“World’s First” Buck Converter IC With Intelligent Power Sharing
Silanna Semiconductor unveiled a high-efficiency, single-chip USB port power supply solution that claims to reduce component count and simplify the power-sharing design in multi-port fast chargers.
Thanks to newer semiconductor technologies like gallium nitride (GaN), fast chargers' power density, efficiency, and compactness have increased significantly. A standard charger delivers around 5 W to the connected device, while modern fast chargers can give up to 100 W power. With that in mind, many major flagship phones in the market offer fast charging, which delivers high power to your smartphone for quick charging.
The continued demand for more powerful smartphones with better displays and 5G features has created a demand for next-generation AC adapters to charge larger lithium-ion batteries quickly. Moreover, consumers need more power but don't need bulky adapters. Therefore, charger manufacturers are trying to make faster chargers with a higher power density and smaller, lightweight form factor.
A fast charger usually consists of a highly efficient DC-DC buck converter and a power delivery (PD) controller that manages the power sent to the devices.
Silanna Semiconductor's latest power IC. Image [modified] used courtesy of Silanna Semiconductor
Hoping to take on the challenge of fast charger designs, Silanna Semiconductor announced a new power IC, SZPL3002A, which combines a high-efficiency synchronous buck converter and an advanced power delivery controller in a single QFN packaging measuring only 5 mm x 5 mm.

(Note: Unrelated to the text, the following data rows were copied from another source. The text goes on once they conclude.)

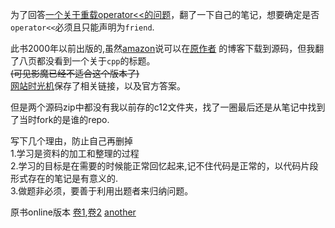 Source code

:为了回答[一个关于重载operator<<的问题](https://stackoverflow.com/questions/74672391/get-private-element-outside-the-class)，翻了一下自己的笔记，想要确定是否`operator<<`必须且只能声明为`friend`.    

此书2000年以前出版的,虽然[amazon](https://www.amazon.com/Thinking-Vol-Introduction-Standard-2nd/dp/0139798099)说可以在[原作者](https://www.bruceeckel.com/) 的博客下载到源码，但我翻了八页都没看到一个关于`cpp`的标题。    
~~(可见影魔已经不适合这个版本了)~~    
[网站时光机](https://web.archive.org/web/20070304085516/http://www.mindview.net/FAQ/FAQ-002)保存了相关链接，以及官方答案。    

但是两个源码zip中都没有我以前存的c12文件夹，找了一圈最后还是从笔记中找到了当时fork的是谁的repo.    

写下几个理由，防止自己再删掉    
1.学习是资料的加工和整理的过程    
2.学习的目标是在需要的时候能正常回忆起来,记不住代码是正常的，以代码片段形式存在的笔记是有意义的.    
3.做题非必须，要善于利用出题者来归纳问题。    

原书online版本 [卷1](https://web.mit.edu/merolish/ticpp/TicV2.html),[卷2](https://web.mit.edu/merolish/ticpp/TicV2.html#_Toc53985710)
[another](https://www.fi.muni.cz/usr/jkucera/tic/tic_c.html)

The new IC claims to significantly reduce the components needed to implement a 65 W charger with up to 4 ports.
In this article, we'll look at the importance of PD controllers concerning fast charging and then look a bit more into Silanna's power IC.
Importance of PD Controllers
When considering portable devices, the high-power capability of USB cables is essential for the battery to be charged faster. If we deliver 15 W power through a USB type-C cable, the battery won't get 15 W because power will dissipate across the resistance of the cable and connectors (around 300 milliohms). As a result, there will also be a voltage drop across these undesired resistances.

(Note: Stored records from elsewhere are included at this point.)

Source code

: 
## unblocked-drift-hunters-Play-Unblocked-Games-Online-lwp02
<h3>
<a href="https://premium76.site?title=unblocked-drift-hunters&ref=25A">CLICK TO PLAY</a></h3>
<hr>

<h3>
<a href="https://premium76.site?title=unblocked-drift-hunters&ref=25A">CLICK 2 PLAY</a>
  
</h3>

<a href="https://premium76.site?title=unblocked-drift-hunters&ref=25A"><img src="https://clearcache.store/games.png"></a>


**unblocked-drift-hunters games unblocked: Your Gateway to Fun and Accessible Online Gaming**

An example USB PD block diagram ecosystem. Image used courtesy of STMicroelectronics
The losses, in this case, seem to be negligible. However, consider a battery charged by a 15 W 5 V USB supply in the constant voltage phase supplying 4.4 V. Here, a maximum 0.6 V voltage drop is allowed across the resistances, which translates to only 8.8 W of transferrable power.
For designers to overcome these limitations, a USB PD controller is used to increase the supply's output voltage and power up to 20 V and 100 W, respectively. The PD controller also allows charging 2.5 W or lower power cellphones by adjusting the output accordingly.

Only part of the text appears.